### Exercise
Write the data out in full and word for word. Do not include images.

Stored records
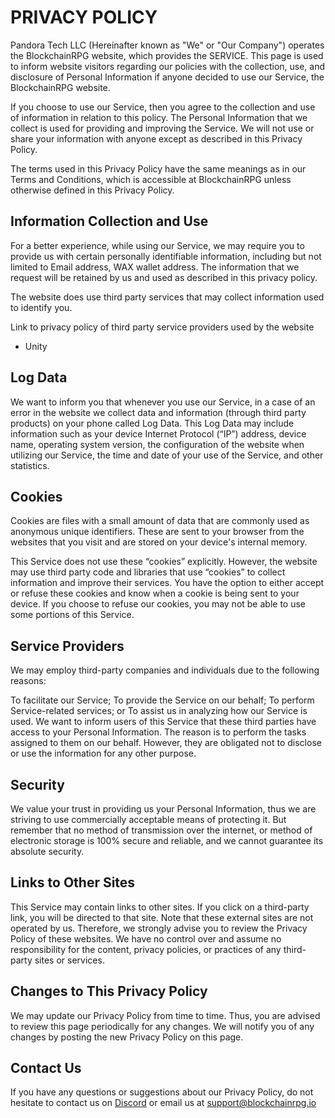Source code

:# PRIVACY POLICY

Pandora Tech LLC (Hereinafter known as "We" or "Our Company") operates the BlockchainRPG website, which provides the SERVICE. This page is used to inform website visitors regarding our policies with the collection, use, and disclosure of Personal Information if anyone decided to use our Service, the BlockchainRPG website.

If you choose to use our Service, then you agree to the collection and use of information in relation to this policy. The Personal Information that we collect is used for providing and improving the Service. We will not use or share your information with anyone except as described in this Privacy Policy.

The terms used in this Privacy Policy have the same meanings as in our Terms and Conditions, which is accessible at BlockchainRPG unless otherwise defined in this Privacy Policy.

## Information Collection and Use​

For a better experience, while using our Service, we may require you to provide us with certain personally identifiable information, including but not limited to Email address, WAX wallet address. The information that we request will be retained by us and used as described in this privacy policy.

The website does use third party services that may collect information used to identify you.

Link to privacy policy of third party service providers used by the website

- Unity

## Log Data​

We want to inform you that whenever you use our Service, in a case of an error in the website we collect data and information (through third party products) on your phone called Log Data. This Log Data may include information such as your device Internet Protocol (“IP”) address, device name, operating system version, the configuration of the website when utilizing our Service, the time and date of your use of the Service, and other statistics.

## Cookies​

Cookies are files with a small amount of data that are commonly used as anonymous unique identifiers. These are sent to your browser from the websites that you visit and are stored on your device's internal memory.

This Service does not use these “cookies” explicitly. However, the website may use third party code and libraries that use “cookies” to collect information and improve their services. You have the option to either accept or refuse these cookies and know when a cookie is being sent to your device. If you choose to refuse our cookies, you may not be able to use some portions of this Service.

## Service Providers​

We may employ third-party companies and individuals due to the following reasons:

To facilitate our Service;
To provide the Service on our behalf;
To perform Service-related services; or
To assist us in analyzing how our Service is used. We want to inform users of this Service that these third parties have access to your Personal Information. The reason is to perform the tasks assigned to them on our behalf. However, they are obligated not to disclose or use the information for any other purpose.

## Security​

We value your trust in providing us your Personal Information, thus we are striving to use commercially acceptable means of protecting it. But remember that no method of transmission over the internet, or method of electronic storage is 100% secure and reliable, and we cannot guarantee its absolute security.

## Links to Other Sites​

This Service may contain links to other sites. If you click on a third-party link, you will be directed to that site. Note that these external sites are not operated by us. Therefore, we strongly advise you to review the Privacy Policy of these websites. We have no control over and assume no responsibility for the content, privacy policies, or practices of any third-party sites or services.

## Changes to This Privacy Policy​

We may update our Privacy Policy from time to time. Thus, you are advised to review this page periodically for any changes. We will notify you of any changes by posting the new Privacy Policy on this page.

## Contact Us​

If you have any questions or suggestions about our Privacy Policy, do not hesitate to contact us on [Discord](https://discord.blockchainrpg.io) or email us at support@blockchainrpg.io
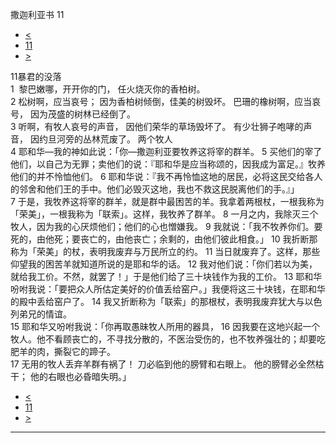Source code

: ﻿





 撒迦利亚书 11




* [<](bible/ZEC10.md)
* [11](bible/ZEC.md)
* [>](bible/ZEC12.md)



 
11暴君的没落  
1  黎巴嫩哪，开开你的门， 任火烧灭你的香柏树。  
2 松树啊，应当哀号； 因为香柏树倾倒，佳美的树毁坏。 巴珊的橡树啊，应当哀号， 因为茂盛的树林已经倒了。  
3 听啊，有牧人哀号的声音， 因他们荣华的草场毁坏了。 有少壮狮子咆哮的声音， 因约旦河旁的丛林荒废了。 两个牧人  
4 耶和华—我的神如此说：「你—撒迦利亚要牧养这将宰的群羊。 
5 买他们的宰了他们，以自己为无罪；卖他们的说：『耶和华是应当称颂的，因我成为富足。』牧养他们的并不怜恤他们。 
6 耶和华说：『我不再怜恤这地的居民，必将这民交给各人的邻舍和他们王的手中。他们必毁灭这地，我也不救这民脱离他们的手。』」  
7 于是，我牧养这将宰的群羊，就是群中最困苦的羊。我拿着两根杖，一根我称为「荣美」，一根我称为「联索」。这样，我牧养了群羊。 
8 一月之内，我除灭三个牧人，因为我的心厌烦他们；他们的心也憎嫌我。 
9 我就说：「我不牧养你们。要死的，由他死；要丧亡的，由他丧亡；余剩的，由他们彼此相食。」 
10 我折断那称为「荣美」的杖，表明我废弃与万民所立的约。 
11 当日就废弃了。这样，那些仰望我的困苦羊就知道所说的是耶和华的话。 
12 我对他们说：「你们若以为美，就给我工价。不然，就罢了！」于是他们给了三十块钱作为我的工价。 
13 耶和华吩咐我说：「要把众人所估定美好的价值丢给窑户。」我便将这三十块钱，在耶和华的殿中丢给窑户了。 
14 我又折断称为「联索」的那根杖，表明我废弃犹大与以色列弟兄的情谊。  
15 耶和华又吩咐我说：「你再取愚昧牧人所用的器具， 
16 因我要在这地兴起一个牧人。他不看顾丧亡的，不寻找分散的，不医治受伤的，也不牧养强壮的；却要吃肥羊的肉，撕裂它的蹄子。  
17 无用的牧人丢弃羊群有祸了！ 刀必临到他的膀臂和右眼上。 他的膀臂必全然枯干； 他的右眼也必昏暗失明。」 
* [<](bible/ZEC10.md)
* [11](bible/ZEC.md)
* [>](bible/ZEC12.md)





---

### Your response
Source code

:# PRIVACY POLICY

Pandora Tech LLC (Hereinafter known as "We" or "Our Company") operates the BlockchainRPG website, which provides the SERVICE. This page is used to inform website visitors regarding our policies with the collection, use, and disclosure of Personal Information if anyone decided to use our Service, the BlockchainRPG website.

If you choose to use our Service, then you agree to the collection and use of information in relation to this policy. The Personal Information that we collect is used for providing and improving the Service. We will not use or share your information with anyone except as described in this Privacy Policy.

The terms used in this Privacy Policy have the same meanings as in our Terms and Conditions, which is accessible at BlockchainRPG unless otherwise defined in this Privacy Policy.

## Information Collection and Use​

For a better experience, while using our Service, we may require you to provide us with certain personally identifiable information, including but not limited to Email address, WAX wallet address. The information that we request will be retained by us and used as described in this privacy policy.

The website does use third party services that may collect information used to identify you.

Link to privacy policy of third party service providers used by the website

- Unity

## Log Data​

We want to inform you that whenever you use our Service, in a case of an error in the website we collect data and information (through third party products) on your phone called Log Data. This Log Data may include information such as your device Internet Protocol (“IP”) address, device name, operating system version, the configuration of the website when utilizing our Service, the time and date of your use of the Service, and other statistics.

## Cookies​

Cookies are files with a small amount of data that are commonly used as anonymous unique identifiers. These are sent to your browser from the websites that you visit and are stored on your device's internal memory.

This Service does not use these “cookies” explicitly. However, the website may use third party code and libraries that use “cookies” to collect information and improve their services. You have the option to either accept or refuse these cookies and know when a cookie is being sent to your device. If you choose to refuse our cookies, you may not be able to use some portions of this Service.

## Service Providers​

We may employ third-party companies and individuals due to the following reasons:

To facilitate our Service;
To provide the Service on our behalf;
To perform Service-related services; or
To assist us in analyzing how our Service is used. We want to inform users of this Service that these third parties have access to your Personal Information. The reason is to perform the tasks assigned to them on our behalf. However, they are obligated not to disclose or use the information for any other purpose.

## Security​

We value your trust in providing us your Personal Information, thus we are striving to use commercially acceptable means of protecting it. But remember that no method of transmission over the internet, or method of electronic storage is 100% secure and reliable, and we cannot guarantee its absolute security.

## Links to Other Sites​

This Service may contain links to other sites. If you click on a third-party link, you will be directed to that site. Note that these external sites are not operated by us. Therefore, we strongly advise you to review the Privacy Policy of these websites. We have no control over and assume no responsibility for the content, privacy policies, or practices of any third-party sites or services.

## Changes to This Privacy Policy​

We may update our Privacy Policy from time to time. Thus, you are advised to review this page periodically for any changes. We will notify you of any changes by posting the new Privacy Policy on this page.

## Contact Us​

If you have any questions or suggestions about our Privacy Policy, do not hesitate to contact us on [Discord](https://discord.blockchainrpg.io) or email us at support@blockchainrpg.io
Source code

: ﻿





 撒迦利亚书 11




* [<](bible/ZEC10.md)
* [11](bible/ZEC.md)
* [>](bible/ZEC12.md)



 
11暴君的没落  
1  黎巴嫩哪，开开你的门， 任火烧灭你的香柏树。  
2 松树啊，应当哀号； 因为香柏树倾倒，佳美的树毁坏。 巴珊的橡树啊，应当哀号， 因为茂盛的树林已经倒了。  
3 听啊，有牧人哀号的声音， 因他们荣华的草场毁坏了。 有少壮狮子咆哮的声音， 因约旦河旁的丛林荒废了。 两个牧人  
4 耶和华—我的神如此说：「你—撒迦利亚要牧养这将宰的群羊。 
5 买他们的宰了他们，以自己为无罪；卖他们的说：『耶和华是应当称颂的，因我成为富足。』牧养他们的并不怜恤他们。 
6 耶和华说：『我不再怜恤这地的居民，必将这民交给各人的邻舍和他们王的手中。他们必毁灭这地，我也不救这民脱离他们的手。』」  
7 于是，我牧养这将宰的群羊，就是群中最困苦的羊。我拿着两根杖，一根我称为「荣美」，一根我称为「联索」。这样，我牧养了群羊。 
8 一月之内，我除灭三个牧人，因为我的心厌烦他们；他们的心也憎嫌我。 
9 我就说：「我不牧养你们。要死的，由他死；要丧亡的，由他丧亡；余剩的，由他们彼此相食。」 
10 我折断那称为「荣美」的杖，表明我废弃与万民所立的约。 
11 当日就废弃了。这样，那些仰望我的困苦羊就知道所说的是耶和华的话。 
12 我对他们说：「你们若以为美，就给我工价。不然，就罢了！」于是他们给了三十块钱作为我的工价。 
13 耶和华吩咐我说：「要把众人所估定美好的价值丢给窑户。」我便将这三十块钱，在耶和华的殿中丢给窑户了。 
14 我又折断称为「联索」的那根杖，表明我废弃犹大与以色列弟兄的情谊。  
15 耶和华又吩咐我说：「你再取愚昧牧人所用的器具， 
16 因我要在这地兴起一个牧人。他不看顾丧亡的，不寻找分散的，不医治受伤的，也不牧养强壮的；却要吃肥羊的肉，撕裂它的蹄子。  
17 无用的牧人丢弃羊群有祸了！ 刀必临到他的膀臂和右眼上。 他的膀臂必全然枯干； 他的右眼也必昏暗失明。」 
* [<](bible/ZEC10.md)
* [11](bible/ZEC.md)
* [>](bible/ZEC12.md)





---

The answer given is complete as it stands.